**BRIEF:** The lines to be copied are those below that contain "noreply".

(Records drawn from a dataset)
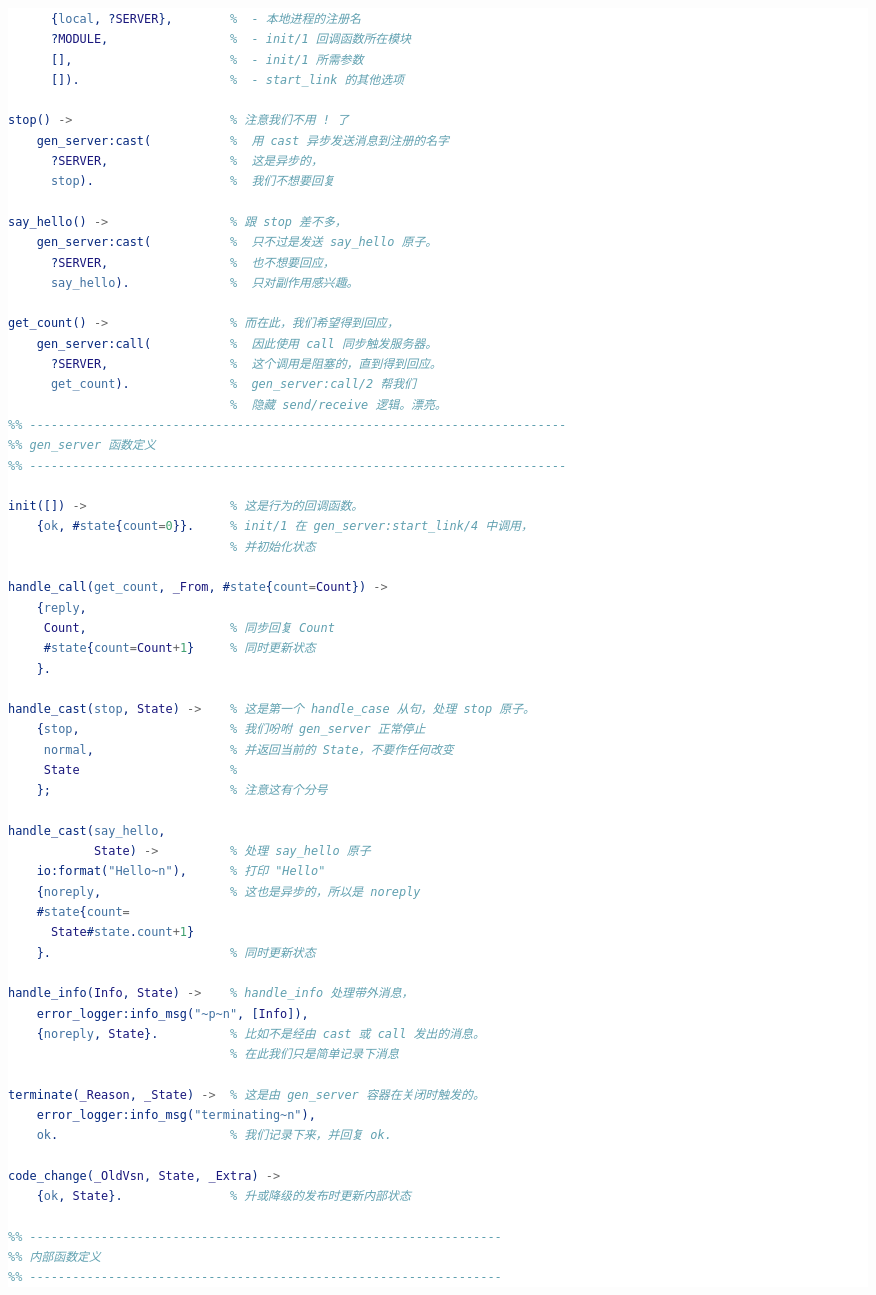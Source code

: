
 ```erl
      {local, ?SERVER},        %  - 本地进程的注册名
      ?MODULE,                 %  - init/1 回调函数所在模块
      [],                      %  - init/1 所需参数
      []).                     %  - start_link 的其他选项

stop() ->                      % 注意我们不用 ! 了
    gen_server:cast(           %  用 cast 异步发送消息到注册的名字
      ?SERVER,                 %  这是异步的，
      stop).                   %  我们不想要回复

say_hello() ->                 % 跟 stop 差不多，
    gen_server:cast(           %  只不过是发送 say_hello 原子。
      ?SERVER,                 %  也不想要回应，
      say_hello).              %  只对副作用感兴趣。

get_count() ->                 % 而在此，我们希望得到回应，
    gen_server:call(           %  因此使用 call 同步触发服务器。
      ?SERVER,                 %  这个调用是阻塞的，直到得到回应。
      get_count).              %  gen_server:call/2 帮我们
                               %  隐藏 send/receive 逻辑。漂亮。
%% ---------------------------------------------------------------------------
%% gen_server 函数定义
%% ---------------------------------------------------------------------------

init([]) ->                    % 这是行为的回调函数。
    {ok, #state{count=0}}.     % init/1 在 gen_server:start_link/4 中调用，
                               % 并初始化状态

handle_call(get_count, _From, #state{count=Count}) ->
    {reply,
     Count,                    % 同步回复 Count
     #state{count=Count+1}     % 同时更新状态
    }.

handle_cast(stop, State) ->    % 这是第一个 handle_case 从句，处理 stop 原子。
    {stop,                     % 我们吩咐 gen_server 正常停止
     normal,                   % 并返回当前的 State，不要作任何改变
     State                     %
    };                         % 注意这有个分号

handle_cast(say_hello,
            State) ->          % 处理 say_hello 原子
    io:format("Hello~n"),      % 打印 "Hello"
    {noreply,                  % 这也是异步的，所以是 noreply
    #state{count=
      State#state.count+1}
    }.                         % 同时更新状态

handle_info(Info, State) ->    % handle_info 处理带外消息，
    error_logger:info_msg("~p~n", [Info]),
    {noreply, State}.          % 比如不是经由 cast 或 call 发出的消息。
                               % 在此我们只是简单记录下消息

terminate(_Reason, _State) ->  % 这是由 gen_server 容器在关闭时触发的。
    error_logger:info_msg("terminating~n"),
    ok.                        % 我们记录下来，并回复 ok.

code_change(_OldVsn, State, _Extra) ->
    {ok, State}.               % 升或降级的发布时更新内部状态

%% ------------------------------------------------------------------
%% 内部函数定义
%% ------------------------------------------------------------------
```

**RESPONSE TO THIS TASK:**
    {noreply,                  % 这也是异步的，所以是 noreply
    {noreply, State}.          % 比如不是经由 cast 或 call 发出的消息。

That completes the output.